Amok mon père, le premier roman de Gurvan Kristanadjaja, nous plonge dans une histoire familiale aussi singulière qu’universelle. Né en Allemagne d’une mère bretonne et d’un père indonésien, l’auteur nous livre le récit de ses drôles de retrouvailles avec son père, qui avait quitté sa famille en 1995.
Le thème abordé est à la fois commun et exceptionnel. Commun, car il s’agit de l’histoire d’un homme qui part ; exceptionnel, car, comme le dit l’auteur, se marier avec un Indonésien à Brest dans les années 90, c’était comme épouser un extraterrestre.

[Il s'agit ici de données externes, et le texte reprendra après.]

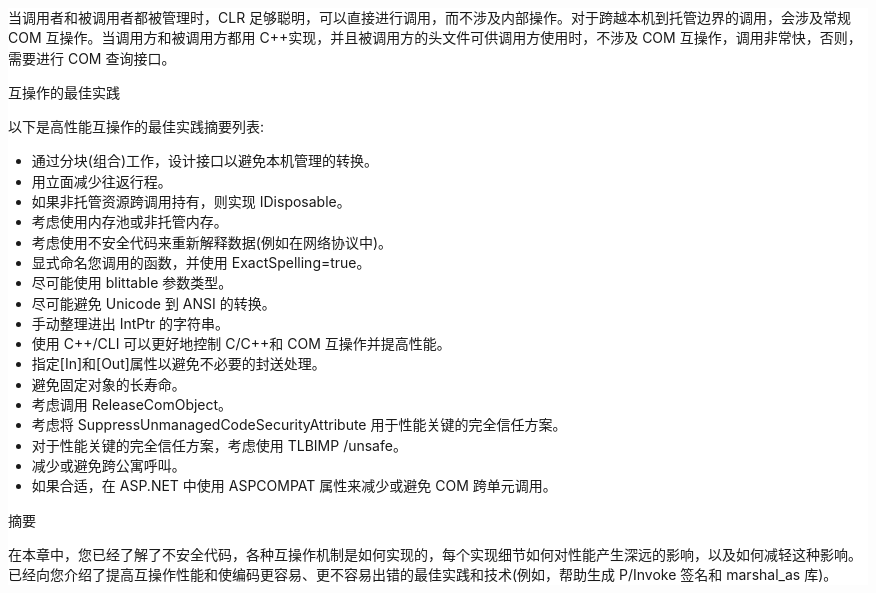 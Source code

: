 当调用者和被调用者都被管理时，CLR 足够聪明，可以直接进行调用，而不涉及内部操作。对于跨越本机到托管边界的调用，会涉及常规 COM 互操作。当调用方和被调用方都用 C++实现，并且被调用方的头文件可供调用方使用时，不涉及 COM 互操作，调用非常快，否则，需要进行 COM 查询接口。

互操作的最佳实践

以下是高性能互操作的最佳实践摘要列表:

*   通过分块(组合)工作，设计接口以避免本机管理的转换。
*   用立面减少往返行程。
*   如果非托管资源跨调用持有，则实现 IDisposable。
*   考虑使用内存池或非托管内存。
*   考虑使用不安全代码来重新解释数据(例如在网络协议中)。
*   显式命名您调用的函数，并使用 ExactSpelling=true。
*   尽可能使用 blittable 参数类型。
*   尽可能避免 Unicode 到 ANSI 的转换。
*   手动整理进出 IntPtr 的字符串。
*   使用 C++/CLI 可以更好地控制 C/C++和 COM 互操作并提高性能。
*   指定[In]和[Out]属性以避免不必要的封送处理。
*   避免固定对象的长寿命。
*   考虑调用 ReleaseComObject。
*   考虑将 SuppressUnmanagedCodeSecurityAttribute 用于性能关键的完全信任方案。
*   对于性能关键的完全信任方案，考虑使用 TLBIMP /unsafe。
*   减少或避免跨公寓呼叫。
*   如果合适，在 ASP.NET 中使用 ASPCOMPAT 属性来减少或避免 COM 跨单元调用。

摘要

在本章中，您已经了解了不安全代码，各种互操作机制是如何实现的，每个实现细节如何对性能产生深远的影响，以及如何减轻这种影响。已经向您介绍了提高互操作性能和使编码更容易、更不容易出错的最佳实践和技术(例如，帮助生成 P/Invoke 签名和 marshal_as 库)。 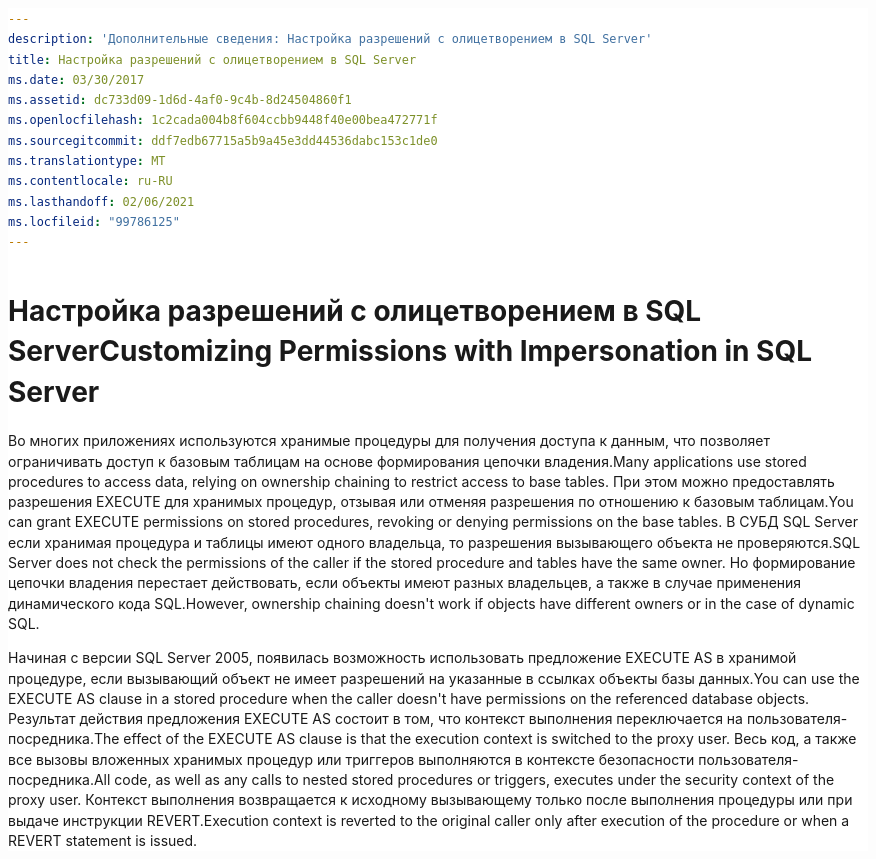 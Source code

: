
 ```yaml
---
description: 'Дополнительные сведения: Настройка разрешений с олицетворением в SQL Server'
title: Настройка разрешений с олицетворением в SQL Server
ms.date: 03/30/2017
ms.assetid: dc733d09-1d6d-4af0-9c4b-8d24504860f1
ms.openlocfilehash: 1c2cada004b8f604ccbb9448f40e00bea472771f
ms.sourcegitcommit: ddf7edb67715a5b9a45e3dd44536dabc153c1de0
ms.translationtype: MT
ms.contentlocale: ru-RU
ms.lasthandoff: 02/06/2021
ms.locfileid: "99786125"
---
```

# <a name="customizing-permissions-with-impersonation-in-sql-server"></a><span data-ttu-id="924af-103">Настройка разрешений с олицетворением в SQL Server</span><span class="sxs-lookup"><span data-stu-id="924af-103">Customizing Permissions with Impersonation in SQL Server</span></span>

<span data-ttu-id="924af-104">Во многих приложениях используются хранимые процедуры для получения доступа к данным, что позволяет ограничивать доступ к базовым таблицам на основе формирования цепочки владения.</span><span class="sxs-lookup"><span data-stu-id="924af-104">Many applications use stored procedures to access data, relying on ownership chaining to restrict access to base tables.</span></span> <span data-ttu-id="924af-105">При этом можно предоставлять разрешения EXECUTE для хранимых процедур, отзывая или отменяя разрешения по отношению к базовым таблицам.</span><span class="sxs-lookup"><span data-stu-id="924af-105">You can grant EXECUTE permissions on stored procedures, revoking or denying permissions on the base tables.</span></span> <span data-ttu-id="924af-106">В СУБД SQL Server если хранимая процедура и таблицы имеют одного владельца, то разрешения вызывающего объекта не проверяются.</span><span class="sxs-lookup"><span data-stu-id="924af-106">SQL Server does not check the permissions of the caller if the stored procedure and tables have the same owner.</span></span> <span data-ttu-id="924af-107">Но формирование цепочки владения перестает действовать, если объекты имеют разных владельцев, а также в случае применения динамического кода SQL.</span><span class="sxs-lookup"><span data-stu-id="924af-107">However, ownership chaining doesn't work if objects have different owners or in the case of dynamic SQL.</span></span>  
  
 <span data-ttu-id="924af-108">Начиная с версии SQL Server 2005, появилась возможность использовать предложение EXECUTE AS в хранимой процедуре, если вызывающий объект не имеет разрешений на указанные в ссылках объекты базы данных.</span><span class="sxs-lookup"><span data-stu-id="924af-108">You can use the EXECUTE AS clause in a stored procedure when the caller doesn't have permissions on the referenced database objects.</span></span> <span data-ttu-id="924af-109">Результат действия предложения EXECUTE AS состоит в том, что контекст выполнения переключается на пользователя-посредника.</span><span class="sxs-lookup"><span data-stu-id="924af-109">The effect of the EXECUTE AS clause is that the execution context is switched to the proxy user.</span></span> <span data-ttu-id="924af-110">Весь код, а также все вызовы вложенных хранимых процедур или триггеров выполняются в контексте безопасности пользователя-посредника.</span><span class="sxs-lookup"><span data-stu-id="924af-110">All code, as well as any calls to nested stored procedures or triggers, executes under the security context of the proxy user.</span></span> <span data-ttu-id="924af-111">Контекст выполнения возвращается к исходному вызывающему только после выполнения процедуры или при выдаче инструкции REVERT.</span><span class="sxs-lookup"><span data-stu-id="924af-111">Execution context is reverted to the original caller only after execution of the procedure or when a REVERT statement is issued.</span></span>  
   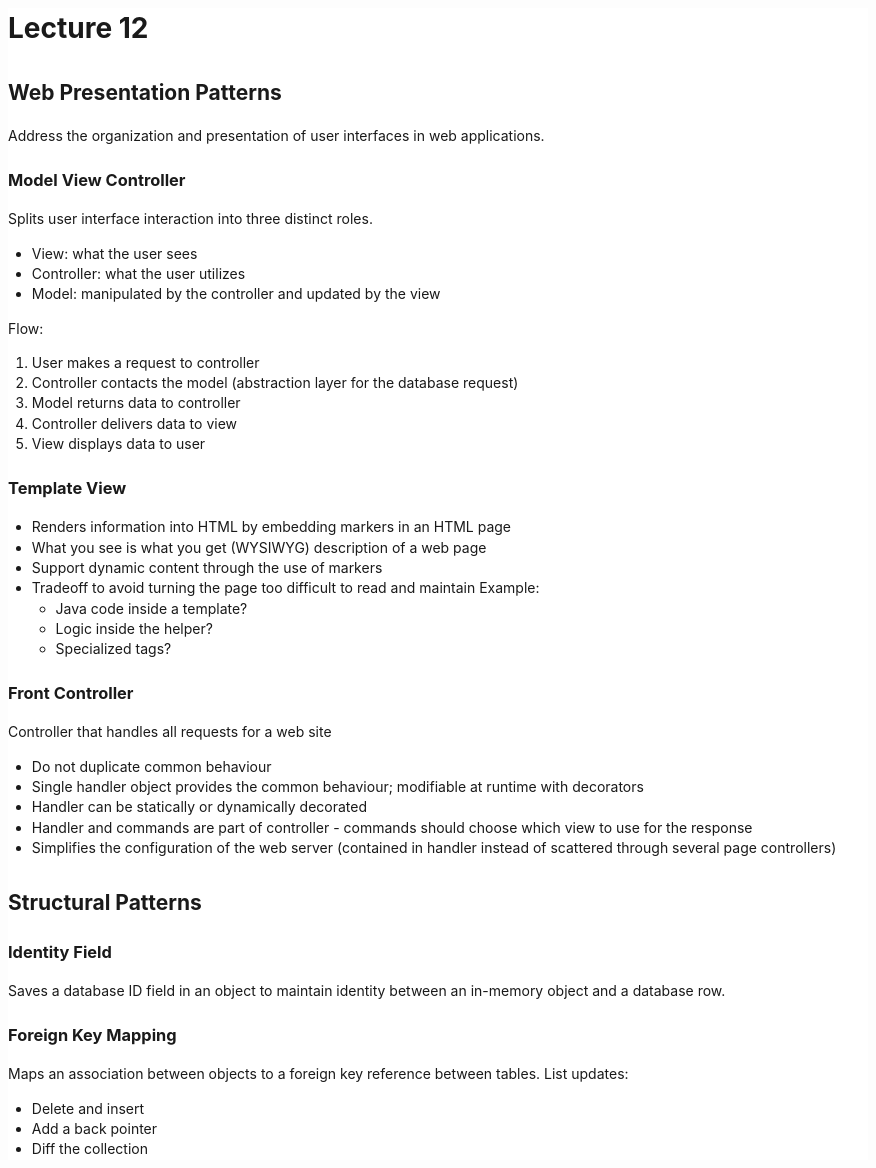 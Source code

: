# Lecture 12
## Web Presentation Patterns
Address the organization and presentation of user interfaces in web applications.
### Model View Controller
Splits user interface interaction into three distinct roles.
- View: what the user sees
- Controller: what the user utilizes
- Model: manipulated by the controller and updated by the view

Flow:
1. User makes a request to controller
2. Controller contacts the model (abstraction layer for the database request)
3. Model returns data to controller
4. Controller delivers data to view
5. View displays data to user


### Template View
- Renders information into HTML by embedding markers in an HTML page
- What you see is what you get (WYSIWYG) description of a web page
- Support dynamic content through the use of markers
- Tradeoff to avoid turning the page too difficult to read and maintain
Example:
    * Java code inside a template?
    * Logic inside the helper?
    * Specialized tags?

### Front Controller
Controller that handles all requests for a web site
- Do not duplicate common behaviour
- Single handler object provides the common behaviour; modifiable at runtime with decorators
- Handler can be statically or dynamically decorated
- Handler and commands are part of controller - commands should choose which view to use for the response
- Simplifies the configuration of the web server (contained in handler instead of scattered through several page controllers)

## Structural Patterns

### Identity Field
Saves a database ID field in an object to maintain identity between an in-memory object and a database row.

### Foreign Key Mapping
Maps an association between objects to a foreign key reference between tables.
List updates:
- Delete and insert
- Add a back pointer
- Diff the collection
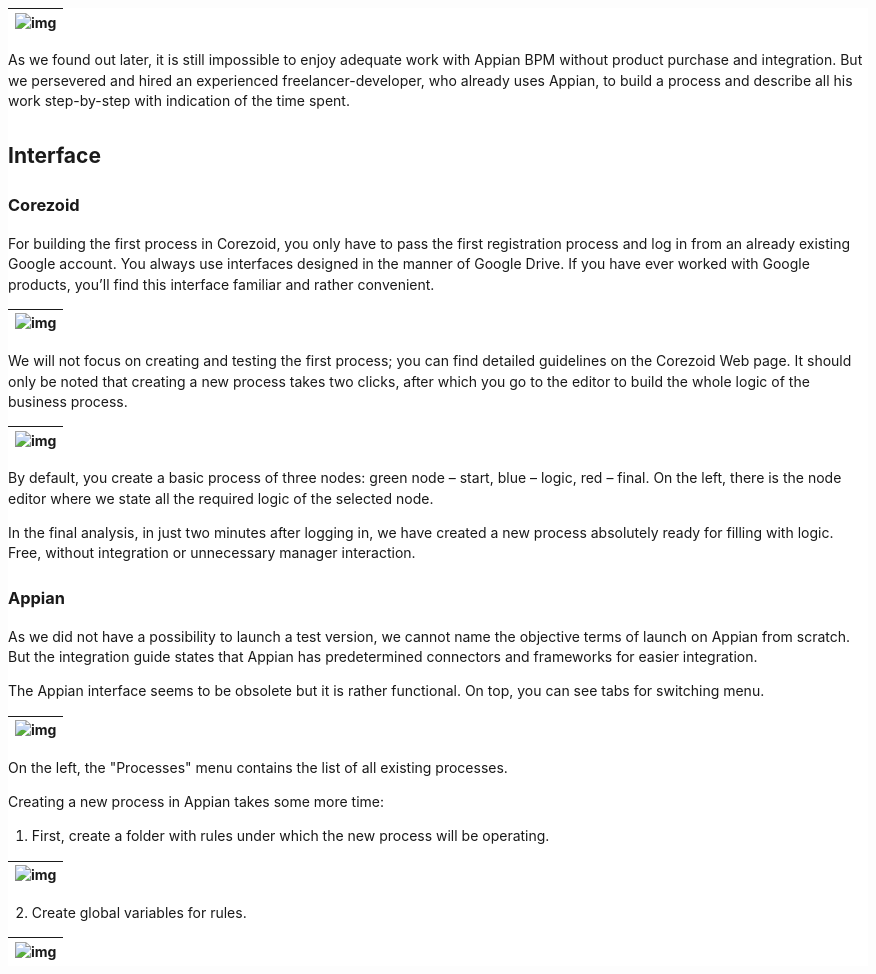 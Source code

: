 | ![img](/images/appina-main-site.png) |
| --- |

As we found out later, it is still impossible to enjoy adequate work with Appian BPM without product purchase and integration. But we persevered and hired an experienced freelancer-developer, who already uses Appian, to build a process and describe all his work step-by-step with indication of the time spent.

## Interface

### Corezoid

For building the first process in Corezoid, you only have to pass the first registration process and log in from an already existing Google account. You always use interfaces designed in the manner of Google Drive. If you have ever worked with Google products, you’ll find this interface familiar and rather convenient.

| ![img](/images/process-list.png) |
| --- |

We will not focus on creating and testing the first process; you can find detailed guidelines on the Corezoid Web page. It should only be noted that creating a new process takes two clicks, after which you go to the editor to build the whole logic of the business process.

| ![img](/images/corezoid-process-example.png) |
| --- |

By default, you create a basic process of three nodes: green node – start, blue – logic, red – final. On the left, there is the node editor where we state all the required logic of the selected node.

In the final analysis, in just two minutes after logging in, we have created a new process absolutely ready for filling with logic. Free, without integration or unnecessary manager interaction.

### Appian

As we did not have a possibility to launch a test version, we cannot name the objective terms of launch on Appian from scratch. But the integration guide states that Appian has predetermined connectors and frameworks for easier integration.

The Appian interface seems to be obsolete but it is rather functional. On top, you can see tabs for switching menu.

| ![img](/images/Appian_Corezoid_03_.png) |
| --- |
On the left, the "Processes" menu contains the list of all existing processes.

Creating a new process in Appian takes some more time:

1. First, create a folder with rules under which the new process will be operating.

| ![img](/images/Appian_Corezoid_02_.png) |
| --- |

2. Create global variables for rules.

| ![img](/images/Appian_Corezoid_03_.png) |
| --- |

L’attachement que l’on ressent pour ce livre provient de multiples facettes : le style narratif, la structure de l’œuvre, l’approche personnelle de l’auteur, la richesse des personnages et les réflexions profondes qu’il suscite.
Le style de Kristanadjaja, bien que façonné par son expérience journalistique, est empreint d’une élégance naturelle. La narration est fluide, l’expression est précise, enrichie par un souci du détail, un talent pour le dialogue percutant et des descriptions particulièrement vivantes de l’Indonésie.
La structure du récit est astucieuse, alternant entre différentes époques qui s’éclairent mutuellement, offrant ainsi une vraie progression de l’intrigue et une compréhension approfondie des événements; il faut bien avouer que les péripéties du séjour indonésien de l’auteur sont nombreuses et plaisantes.
L’attitude de l’auteur, celle d’un fils à la fois rebelle et en quête de son père, oscille entre audace et hésitation. Nous découvrons l’auteur à divers moments de sa vie, confronté à des interrogations changeantes et à des perspectives variées sur sa relation avec son père.
La galerie de personnages est à la fois paradoxale et attachante. Paradoxale, car on peine à croire que l’auteur puisse inventer des histoires sur sa propre famille, et pourtant, chaque personnage, avec son caractère bien trempé, nous devient cher : une mère courageuse au grand cœur, un frère aîné très proche, une grand-mère prête à sacrifier un voyage tant attendu, une tante énigmatique et complice, un cousin artiste et rebelle. Quant à Dani, le père, il reste difficile à cerner et à comprendre, tout comme pour son fils, jusqu’à une conclusion aussi sévère qu’inattendue.
En toile de fond, la question de l’identité métisse, la relation avec les deux cultures, est abordée avec finesse tout au long du récit. L’auteur partage également son évolution personnelle sur ces thèmes, conférant au livre une dimension initiatique des plus agréables.
En somme, malgré quelques petites maladresses stylistiques, Gurvan Kristanadjaja nous offre un récit touchant, empreint de pudeur et de simplicité, qui transcende le cadre personnel pour embrasser des questions plus larges avec une grande finesse ; du très beau travail.